Atlas movie review & film summary (2024)

Well, it’s hard to argue against the fact that J.Lo is indeed the whole package, with a uniquely magnetic presence always welcome on any screen of any size, even when the quality of the project that she headlines leaves a lot to be desired (as is the case with some of the aforementioned outings). Her latest endeavor, Brad Peyton’s cheesy, Artificial Intelligence-centric sci-fi “Atlas” is no exception. This lackluster streaming flick that will never see its day on a big theater screen is hardly a “Minority Report,” “I, Robot” or “Gravity”—just a few of the movies that co-writers Leo Sardarian and Aron Eli Coleite seemed to have had in mind in developing their story. But look beyond the dreary CGI and some clumsy set-pieces, and it has Lopez all the same, muscular and fiery, game for any cheesy line “Atlas” gleefully throws her way.

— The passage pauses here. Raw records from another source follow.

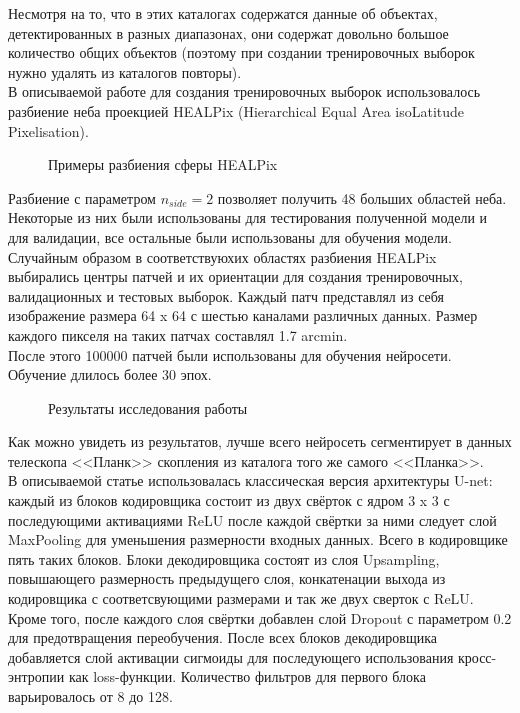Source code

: Несмотря на то, что в этих каталогах содержатся данные об объектах, детектированных в разных 
диапазонах, они содержат довольно большое количество общих объектов (поэтому при создании 
тренировочных выборок нужно удалять из каталогов повторы). \\

В описываемой работе для создания тренировочных выборок использовалось разбиение неба проекцией 
HEALPix (Hierarchical Equal Area isoLatitude Pixelisation). \\
\begin{figure}[h]
	\caption{Примеры разбиения сферы HEALPix \cite{Healpix}}
\end{figure}

Разбиение с параметром $n_{side}=2$ позволяет получить 48 больших областей неба. Некоторые из них 
были использованы для тестирования полученной модели и для валидации, все остальные были 
использованы для обучения модели.\\ 

Случайным образом в соответствуюхих областях разбиения HEALPix выбирались центры патчей и их 
ориентации для создания тренировочных, валидационных и тестовых выборок. Каждый патч представлял 
из себя изображение размера 64 x 64 с шестью каналами различных данных. Размер каждого пикселя 
на таких патчах составлял 1.7 arcmin. \\

После этого 100000 патчей были использованы для обучения нейросети. Обучение длилось более 30 эпох. \\ 
\begin{figure}[h!]
	\center{\texttt{[image: sz0]}}
	\caption{Результаты исследования работы \cite{Bonjean}}
\end{figure}

Как можно увидеть из результатов, лучше всего нейросеть сегментирует в данных телескопа <<Планк>> 
скопления из каталога того же самого <<Планка>>.\\

В описываемой статье использовалась классическая версия архитектуры U-net: каждый из блоков 
кодировщика состоит из двух свёрток с ядром 3 x 3 с последующими активациями ReLU после каждой 
свёртки за ними следует слой MaxPooling для уменьшения размерности входных данных. Всего в 
кодировщике пять таких блоков. Блоки декодировщика состоят из слоя Upsampling, повышающего 
размерность предыдущего слоя, конкатенации выхода из кодировщика с соответсвующими размерами и 
так же двух сверток с ReLU. Кроме того, после каждого слоя свёртки добавлен слой Dropout с 
параметром 0.2 для предотвращения переобучения. После всех блоков декодировщика добавляется слой 
активации сигмоиды для последующего использования кросс-энтропии как loss-функции. Количество 
фильтров для первого блока варьировалось от 8 до 128.\\

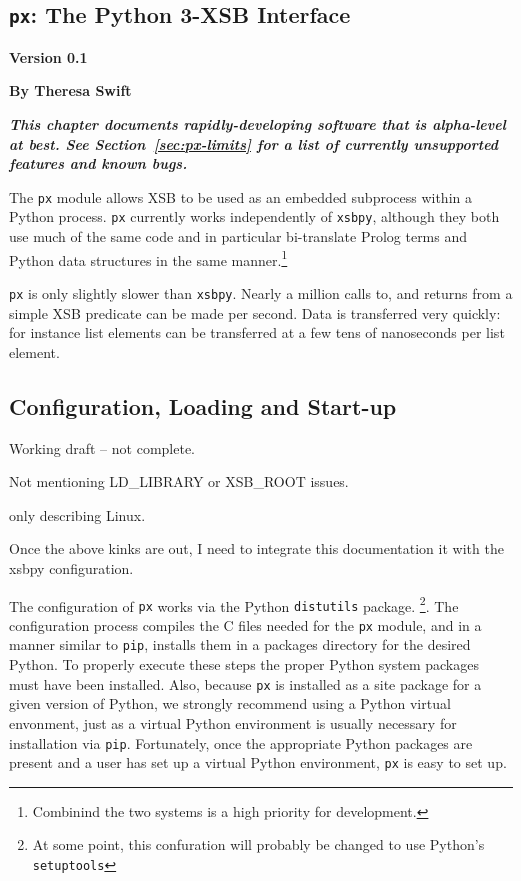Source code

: 
\newcommand{\pxversion}{Version 0.1}

\begin{center}
\chapter[Python and XSB]{{\tt px}: The Python 3-XSB Interface} \label{chap:px}
\end{center}

\vspace*{-.30in} 
\begin{center}
{\Large {\bf  \pxversion}}
\end{center}

\begin{center}
  {\Large {\bf By Theresa Swift}}
\end{center}

\noindent
{\large {\bf {\em This chapter documents rapidly-developing software
      that is alpha-level at best.  See Section~\ref{sec:px-limits}
      for a list of currently unsupported features and known bugs.}}}

The {\tt px} module allows XSB to be used as an embedded subprocess
within a Python process.  {\tt px} currently works independently of
{\tt xsbpy}, although they both use much of the same code and in
particular bi-translate Prolog terms and Python data structures in the
same manner.\footnote{Combinind the two systems is a high priority
  for development.}

{\tt px} is only slightly slower than {\tt xsbpy}.  Nearly a million
calls to, and returns from a simple XSB predicate can be made per
second.  Data is transferred very quickly: for instance list elements
can be transferred at a few tens of nanoseconds per list element.

\section{Configuration, Loading and Start-up}

{\sc Working draft -- not complete.
  \bi
  \item Not mentioning LD\_LIBRARY or XSB\_ROOT issues.
  \item  only describing Linux.
  \item Once the above kinks are out, I need to integrate this
    documentation it with the xsbpy configuration.
    \ei
    }

The configuration of {\tt px} works via the Python {\tt distutils}
package. \footnote{At some point, this confuration will probably be
  changed to use Python's {\tt setuptools}}.  The configuration
process compiles the C files needed for the {\tt px} module, and in a
manner similar to {\tt pip}, installs them in a packages directory for
the desired Python.  To properly execute these steps the proper Python
system packages must have been installed.  Also, because {\tt px} is
installed as a site package for a given version of Python, we strongly
recommend using a Python virtual envonment, just as a virtual Python
environment is usually necessary for installation via {\tt pip}.
Fortunately, once the appropriate Python packages are present and a
user has set up a virtual Python environment, {\tt px} is easy to set
up.

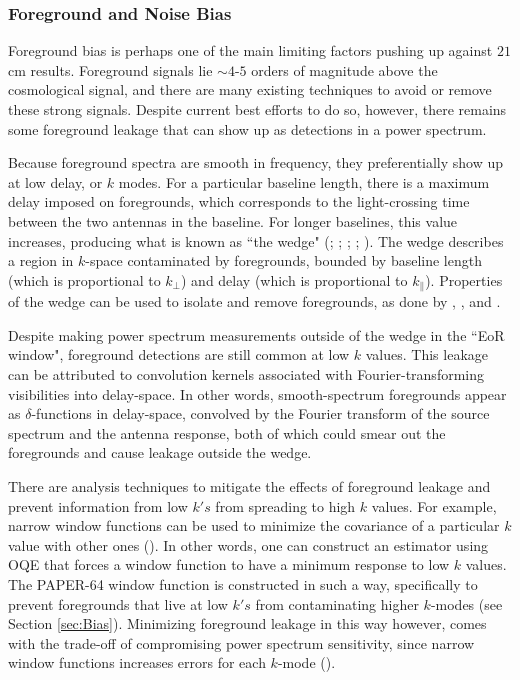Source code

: \documentclass[preprint2,numberedappendix,tighten]{aastex6}  %
\begin{document}
\subsubsection{Foreground and Noise Bias}
\label{sec:BiasTypes}

Foreground bias is perhaps one of the main limiting factors pushing up against $21$ cm results. Foreground signals lie $\sim4$-$5$ orders of magnitude above the cosmological signal, and there are many existing techniques to avoid or remove these strong signals. Despite current best efforts to do so, however, there remains some foreground leakage that can show up as detections in a power spectrum. 

Because foreground spectra are smooth in frequency, they preferentially show up at low delay, or $k$ modes. For a particular baseline length, there is a maximum delay imposed on foregrounds, which corresponds to the light-crossing time between the two antennas in the baseline. For longer baselines, this value increases, producing what is known as ``the wedge" (\citealt{parsons_et_al2012b}; \citealt{liu_et_al2014a}; \citealt{liu_et_al2014b}; \citealt{vedantham_et_al2012}; \citealt{thyagarajan_et_al2013}). The wedge describes a region in $k$-space contaminated by foregrounds, bounded by baseline length (which is proportional to $k_{\perp}$) and delay (which is proportional to $k_{\parallel}$). Properties of the wedge can be used to isolate and remove foregrounds, as done by \citet{ali_et_al2015}, \citet{parsons_et_al2014}, and \citet{jacobs_et_al2015}.

Despite making power spectrum measurements outside of the wedge in the ``EoR window", foreground detections are still common at low $k$ values. This leakage can be attributed to convolution kernels associated with Fourier-transforming visibilities into delay-space. In other words, smooth-spectrum foregrounds appear as $\delta$-functions in delay-space, convolved by the Fourier transform of the source spectrum and the antenna response, both of which could smear out the foregrounds and cause leakage outside the wedge.

There are analysis techniques to mitigate the effects of foreground leakage and prevent information from low $k's$ from spreading to high $k$ values. For example, narrow window functions can be used to minimize the covariance of a particular $k$ value with other ones (\citealt{liu_et_al2014b}). In other words, one can construct an estimator using OQE that forces a window function to have a minimum response to low $k$ values. The PAPER-64 window function is constructed in such a way, specifically to prevent foregrounds that live at low $k's$ from contaminating higher $k$-modes (see Section \ref{sec:Bias}). Minimizing foreground leakage in this way however, comes with the trade-off of compromising power spectrum sensitivity, since narrow window functions increases errors for each $k$-mode (\citealt{liu_et_al2014b}). 
\end{document}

It sometimes feels like those cheesy lines are the film’s second greatest asset (after, of course, Lopez). Which is why the film’s straight-to-streaming release feels especially unfortunate—aren’t knowingly hokey rulings like “Eat Shit!” from the lips of the recent Oscar nominee Sterling K. Brown (“American Fiction”) before he blows up an entire AI-ruled settlement and “Let’s go, bitch!” delivered by Lopez herself best enjoyed among a rowdy crowd? But you’ll have to settle with the pleasure of your own company instead of following the brilliant data analyst Atlas Shepherd (Lopez), first across the cartoonishly rendered Los Angeles of the distant future and, later, outer space. It’s a time when AI is dominant but regulated by a special unit. And a renegade robot—Simu Liu’s Harlan, with a pair of distracting blue contact lenses—who fled planet Earth 28 years ago is still feared. What if he returns with an army, and the wrong kind of AI takes over the world?

Like Will Smith’s Del in “I, Robot,” Atlas here is full of hatred against AI, with a strong preference for things that are traditional and analog. But when a recent mission sends her to an unstable and inhospitable planet called GR39 under Colonel Elias Banks’ (K. Brown) leadership, she has no choice but to trust the very robotic powers she detests. Especially after she loses her entire team during the mission and gets stuck in a mech suit controlled by Simon, the AI persona from whom she needs help. But can the ever-cynical and sarcastic Atlas learn to trust Simon and allow it to synch up with her brain completely?